Come chiudere la transizione
Cambiamento, apprendimento e adattamento nel sistema politico italiano
Questo volume presenta un’articolata disamina delle trasformazioni che il sistema politico-istituzionale italiano ha subito negli ultimi dieci anni. L’avvio di tali trasformazioni coincide con il cambiamento delle opportunità della competizione politica verificatosi tra la metà e la fine del 1993 per l’uscita di scena di tutti i partiti di governo e per l’introduzione di nuove regole elettorali.
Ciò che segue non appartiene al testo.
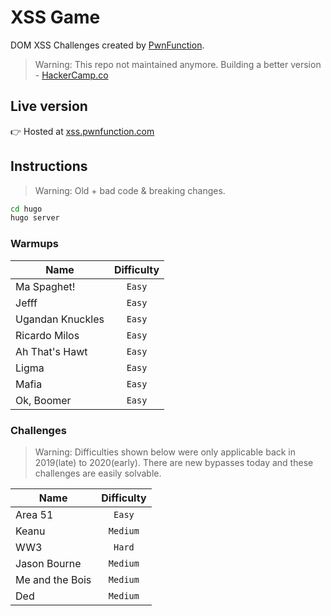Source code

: # XSS Game

DOM XSS Challenges created by [PwnFunction](https://twitter.com/PwnFunction).

> Warning: This repo not maintained anymore. Building a better version - [HackerCamp.co](https://hackercamp.co/)

## Live version

👉 Hosted at [xss.pwnfunction.com](https://xss.pwnfunction.com/)

## Instructions

> Warning: Old + bad code & breaking changes.

```sh
cd hugo
hugo server
```

### Warmups

| Name             | Difficulty |
| ---------------- | :--------: |
| Ma Spaghet!      |   `Easy`   |
| Jefff            |   `Easy`   |
| Ugandan Knuckles |   `Easy`   |
| Ricardo Milos    |   `Easy`   |
| Ah That's Hawt   |   `Easy`   |
| Ligma            |   `Easy`   |
| Mafia            |   `Easy`   |
| Ok, Boomer       |   `Easy`   |

### Challenges

> Warning: Difficulties shown below were only applicable back in 2019(late) to 2020(early). There are new bypasses today and these challenges are easily solvable.

| Name            | Difficulty |
| --------------- | :--------: |
| Area 51         |   `Easy`   |
| Keanu           |  `Medium`  |
| WW3             |   `Hard`   |
| Jason Bourne    |  `Medium`  |
| Me and the Bois |  `Medium`  |
| Ded             |  `Medium`  |
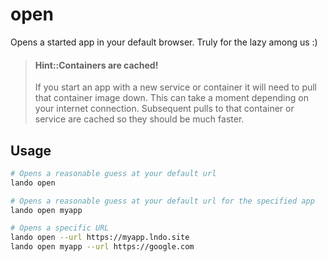 open
====

Opens a started app in your default browser. Truly for the lazy among us :)

> #### Hint::Containers are cached!
>
> If you start an app with a new service or container it will need to pull that container image down. This can take a moment depending on your internet connection. Subsequent pulls to that container or service are cached so they should be much faster.

Usage
-----

```bash
# Opens a reasonable guess at your default url
lando open

# Opens a reasonable guess at your default url for the specified app
lando open myapp

# Opens a specific URL
lando open --url https://myapp.lndo.site
lando open myapp --url https://google.com
```

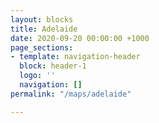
 ```yaml
---
layout: blocks
title: Adelaide
date: 2020-09-20 00:00:00 +1000
page_sections:
- template: navigation-header
  block: header-1
  logo: ''
  navigation: []
permalink: "/maps/adelaide"

---
```

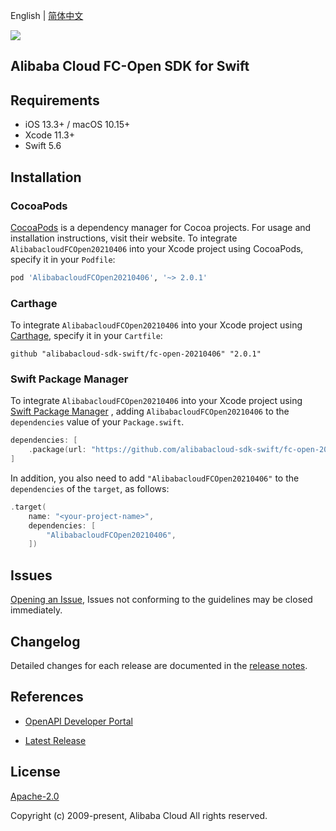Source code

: English | [简体中文](README-CN.md)

![](https://aliyunsdk-pages.alicdn.com/icons/AlibabaCloud.svg)

## Alibaba Cloud FC-Open SDK for Swift

## Requirements

- iOS 13.3+ / macOS 10.15+
- Xcode 11.3+
- Swift 5.6

## Installation

### CocoaPods

[CocoaPods](https://cocoapods.org) is a dependency manager for Cocoa projects. For usage and installation instructions, visit their website. To integrate `AlibabacloudFCOpen20210406` into your Xcode project using CocoaPods, specify it in your `Podfile`:

```ruby
pod 'AlibabacloudFCOpen20210406', '~> 2.0.1'
```

### Carthage

To integrate `AlibabacloudFCOpen20210406` into your Xcode project using [Carthage](https://github.com/Carthage/Carthage), specify it in your `Cartfile`:

```ogdl
github "alibabacloud-sdk-swift/fc-open-20210406" "2.0.1"
```

### Swift Package Manager

To integrate `AlibabacloudFCOpen20210406` into your Xcode project using [Swift Package Manager](https://swift.org/package-manager/) , adding `AlibabacloudFCOpen20210406` to the `dependencies` value of your `Package.swift`.

```swift
dependencies: [
    .package(url: "https://github.com/alibabacloud-sdk-swift/fc-open-20210406.git", from: "2.0.1")
]
```

In addition, you also need to add `"AlibabacloudFCOpen20210406"` to the `dependencies` of the `target`, as follows:

```swift
.target(
    name: "<your-project-name>",
    dependencies: [
        "AlibabacloudFCOpen20210406",
    ])
```

## Issues

[Opening an Issue](https://github.com/alibabacloud-sdk-swift/fc-open-20210406/issues/new), Issues not conforming to the guidelines may be closed immediately.

## Changelog

Detailed changes for each release are documented in the [release notes](./ChangeLog.txt).

## References

* [OpenAPI Developer Portal](https://next.api.alibabacloud.com/home)
- [Latest Release](https://github.com/alibabacloud-sdk-swift/fc-open-20210406)

## License

[Apache-2.0](http://www.apache.org/licenses/LICENSE-2.0)

Copyright (c) 2009-present, Alibaba Cloud All rights reserved.
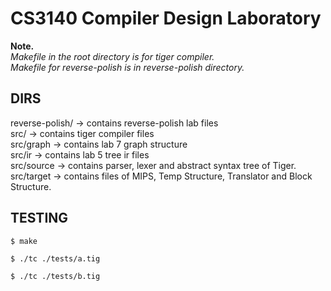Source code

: # CS3140 Compiler Design Laboratory

**Note.** \
*Makefile in the root directory is for tiger compiler.*     \
*Makefile for reverse-polish is in reverse-polish directory.*

## DIRS
reverse-polish/ -> contains reverse-polish lab files \
src/ -> contains tiger compiler files   \
src/graph -> contains lab 7 graph structure \
src/ir -> contains lab 5 tree ir files   \
src/source -> contains parser, lexer and abstract syntax tree of Tiger. \
src/target -> contains files of MIPS, Temp Structure, Translator and Block Structure. 

## TESTING
``` $ make  ``` 

``` $ ./tc ./tests/a.tig ``` 

``` $ ./tc ./tests/b.tig ``` 
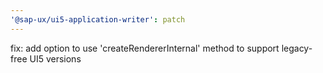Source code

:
 ```yaml
---
'@sap-ux/ui5-application-writer': patch
---
```


fix: add option to use 'createRendererInternal' method to support legacy-free UI5 versions
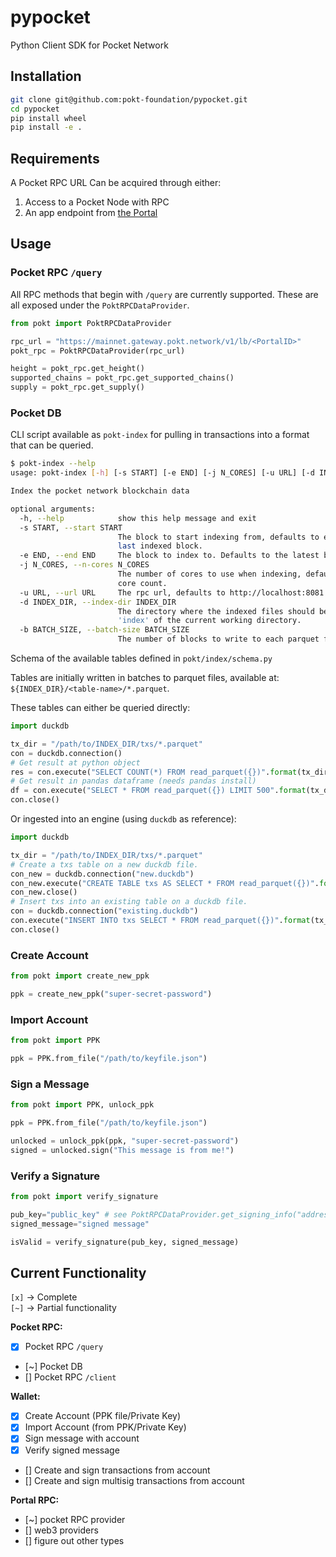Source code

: # pypocket

Python Client SDK for Pocket Network

## Installation

```sh
git clone git@github.com:pokt-foundation/pypocket.git
cd pypocket
pip install wheel
pip install -e .
```

## Requirements

A Pocket RPC URL Can be acquired through either:

1. Access to a Pocket Node with RPC
2. An app endpoint from [the Portal](https://portal.pokt.network/)

## Usage

### Pocket RPC `/query`

All RPC methods that begin with `/query` are currently supported. These are
all exposed under the `PoktRPCDataProvider`.

```python
from pokt import PoktRPCDataProvider

rpc_url = "https://mainnet.gateway.pokt.network/v1/lb/<PortalID>"
pokt_rpc = PoktRPCDataProvider(rpc_url)

height = pokt_rpc.get_height()
supported_chains = pokt_rpc.get_supported_chains()
supply = pokt_rpc.get_supply()
```

### Pocket DB

CLI script available as `pokt-index` for pulling in transactions into a format
that can be queried.

```sh
$ pokt-index --help
usage: pokt-index [-h] [-s START] [-e END] [-j N_CORES] [-u URL] [-d INDEX_DIR] [-b BATCH_SIZE]

Index the pocket network blockchain data

optional arguments:
  -h, --help            show this help message and exit
  -s START, --start START
                        The block to start indexing from, defaults to either the first block, or the
                        last indexed block.
  -e END, --end END     The block to index to. Defaults to the latest block.
  -j N_CORES, --n-cores N_CORES
                        The number of cores to use when indexing, defaults to 4 less than the total
                        core count.
  -u URL, --url URL     The rpc url, defaults to http://localhost:8081.
  -d INDEX_DIR, --index-dir INDEX_DIR
                        The directory where the indexed files should be written to. Defaults to
                        'index' of the current working directory.
  -b BATCH_SIZE, --batch-size BATCH_SIZE
                        The number of blocks to write to each parquet file. Defaults to 250.
```

Schema of the available tables defined in `pokt/index/schema.py`

Tables are initially written in batches to parquet files, available at: `${INDEX_DIR}/<table-name>/*.parquet`.

These tables can either be queried directly:

```python
import duckdb

tx_dir = "/path/to/INDEX_DIR/txs/*.parquet"
con = duckdb.connection()
# Get result at python object
res = con.execute("SELECT COUNT(*) FROM read_parquet({})".format(tx_dir)).fetchall()
# Get result in pandas dataframe (needs pandas install)
df = con.execute("SELECT * FROM read_parquet({}) LIMIT 500".format(tx_dir)).df()
con.close()
```

Or ingested into an engine (using `duckdb` as reference):

```python
import duckdb

tx_dir = "/path/to/INDEX_DIR/txs/*.parquet"
# Create a txs table on a new duckdb file.
con_new = duckdb.connection("new.duckdb")
con_new.execute("CREATE TABLE txs AS SELECT * FROM read_parquet({})".format(tx_dir))
con_new.close()
# Insert txs into an existing table on a duckdb file.
con = duckdb.connection("existing.duckdb")
con.execute("INSERT INTO txs SELECT * FROM read_parquet({})".format(tx_dir))
con.close()
```

### Create Account

```python
from pokt import create_new_ppk

ppk = create_new_ppk("super-secret-password")
```

### Import Account

```python
from pokt import PPK

ppk = PPK.from_file("/path/to/keyfile.json")
```

### Sign a Message

```python
from pokt import PPK, unlock_ppk

ppk = PPK.from_file("/path/to/keyfile.json")

unlocked = unlock_ppk(ppk, "super-secret-password")
signed = unlocked.sign("This message is from me!")
```

### Verify a Signature

```python
from pokt import verify_signature

pub_key="public_key" # see PoktRPCDataProvider.get_signing_info("address")
signed_message="signed message"

isValid = verify_signature(pub_key, signed_message)
```

## Current Functionality

`[x]` -> Complete  
`[~]` -> Partial functionality

**Pocket RPC:**

- [x] Pocket RPC `/query`
- [~] Pocket DB
- [] Pocket RPC `/client`

**Wallet:**

- [x] Create Account (PPK file/Private Key)
- [x] Import Account (from PPK/Private Key)
- [x] Sign message with account
- [x] Verify signed message
- [] Create and sign transactions from account
- [] Create and sign multisig transactions from account

**Portal RPC:**

- [~] pocket RPC provider
- [] web3 providers
- [] figure out other types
Nel frattempo si è affermato il bipolarismo, ma l’eterogeneità interna delle due coalizioni le rende potenzialmente instabili, e la loro reciproca ostilità è ancora troppo alta per un “paese normale”. I governi sono divenuti più longevi ma ondeggiano tra la riemersione di faide interne e la tentazione di togliere all’opposizione anche le prerogative necessarie per svolgere efficacemente il suo ruolo di controllo. Le autonomie territoriali si sono irrobustite ed è prevalsa l’idea che l’assetto dello Stato debba assumere una forma federale, ma manca l’architrave più importante: un ramo del Parlamento come sede di raccordo tra potere centrale e sistemi regionali. Grazie all’apprendimento degli attori politici e degli elettori, ha quindi preso piede la logica maggioritaria (nei rapporti tra elettori, partiti, parlamento e governo) e l’idea federale (nei rapporti tra centro e periferia). Ma, come mostrano gli autori (un qualificato gruppo di storici, politologi e giuristi), per stabilizzare questi nuovi equilibri e chiudere la transizione è necessario un adattamento del disegno costituzionale, che ricalchi il modello del “governo del Primo ministro” col contrappeso di uno “statuto dell’opposizione” e che sancisca la fine del bicameralismo perfetto con la creazione di un vero “Senato delle Regioni”.